La primera sesión resultó mucho más agradable de lo que sus palabras presagiaban porque la sargento Martels sabía lo que el teniente tenía que saber antes de que él mismo lo supiera. Ese era el pasillo que conducía al bar de oficiales, ésos eran los pases de permiso que mi cargo me autorizaba a firmar, eso de la pared era el intercomunicador que sólo se utilizaba cuando una compañera adscrita a la oficina del coronel nos avisaba de que éste se acercaba a nuestra zona. Y en el caso de que al teniente no le agradase el rancho servido en el comedor del cuartel, el teniente siempre tenía el privilegio de declarar que asuntos urgentes propios de su cargo le habían retenido en la oficina a la hora de comer, y aprovechar el servicio de cafetería del comedor reservado de oficiales. El teniente, añadió con inocencia, tenía también el privilegio de hacerse acompañar en tales ocasiones por su asistente, si así lo deseaba.
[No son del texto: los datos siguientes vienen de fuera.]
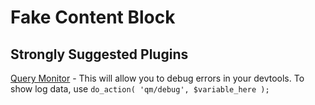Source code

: # Fake Content Block


## Strongly Suggested Plugins


[Query Monitor](https://wordpress.org/plugins/query-monitor/) - This will allow you to debug errors in your devtools. To show log data, use `do_action( 'qm/debug', $variable_here );`

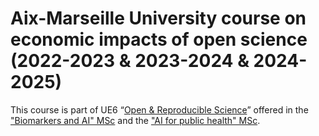 # Aix-Marseille University course on economic impacts of open science (2022-2023 & 2023-2024 & 2024-2025)

This course is part of UE6 “[Open & Reproducible Science](https://sesstim.univ-amu.fr/fr/page/descriptive-sheet-tu-dat-ores)” offered in the ["Biomarkers and AI" MSc](https://formations.univ-amu.fr/fr/master/5ABS/PRABS5AK) and the ["AI for public health" MSc](https://sesstim.univ-amu.fr/fr/master-ai4ph).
¿Por qué, me pregunté deslumbrado, me había costado tanto esfuerzo abandonar la sanguinaria competencia de Manhattan para venir a este paraíso terrenal?

Bueno, un paraíso no lo era. Las noches seguían siendo un infierno. El alojamiento «definitivo» resultó ser unas tiendas de campaña exiguas y recubiertas de colchonetas de espuma, cuyo «sistema de aire acondicionado» consistía en unos diminutos ventiladores propulsados mediante energía solar que no conseguían disipar la monstruosa cantidad de calorías almacenadas en la espuma tras las tórridas jornadas del desierto de Gobi. Había también insectos y se oían los constantes rebuznos de los animales encerrados en los corrales vecinos. Y estaban las largas horas de insomnio, obsesionado con la idea de qué estaría haciendo Mitzi Ku o quién habría ocupado mi puesto en Taunton, Gatchweiler y Schocken. Para colmo el calor evaporaba de mi organismo las Moka-Kokas a la misma velocidad con que yo las consumía, y cada vez me sentía más chupado y tembloroso. Tanto era así que el segundo día Gert Martels me dijo alarmada:

—El teniente trabaja demasiado. —Mentira palpable, puesto que todavía no había venido ningún soldado en busca de solaz y ayuda—. Sugiero que el teniente se conceda un permiso y se tome el día libre.

—¿Y dónde pasará el teniente su día libre en este maldito agujero? —grité. Instantáneamente cerré la boca. ¿No había mantenido ya una vez una conversación similar a ésta? Sí. En Venus. Con Mitzi—. Bueno —dije reconsiderando la sugerencia—, supongo que dentro de diez años lamentaré no haber visitado los atractivos turísticos de la región. La única condición es que usted me acompañe.

Al cabo de veinte minutos, sentados los dos de espaldas en una carreta protegida por un toldo, íbamos al trote por la blanca y polvorienta carretera que conducía hacia la metrópolis de Urumqi. Varios camiones militares nos adelantaron rugiendo, levantando una polvareda que parecía talco. ¡Qué divertido! Charlar era casi imposible, no sólo por ir sentados de espaldas el uno al otro, sino porque la mitad del trayecto la pasamos tosiendo, hasta que Gert descubrió que llevaba dos mascarillas como de quirófano, con las que nos protegimos la boca y la nariz.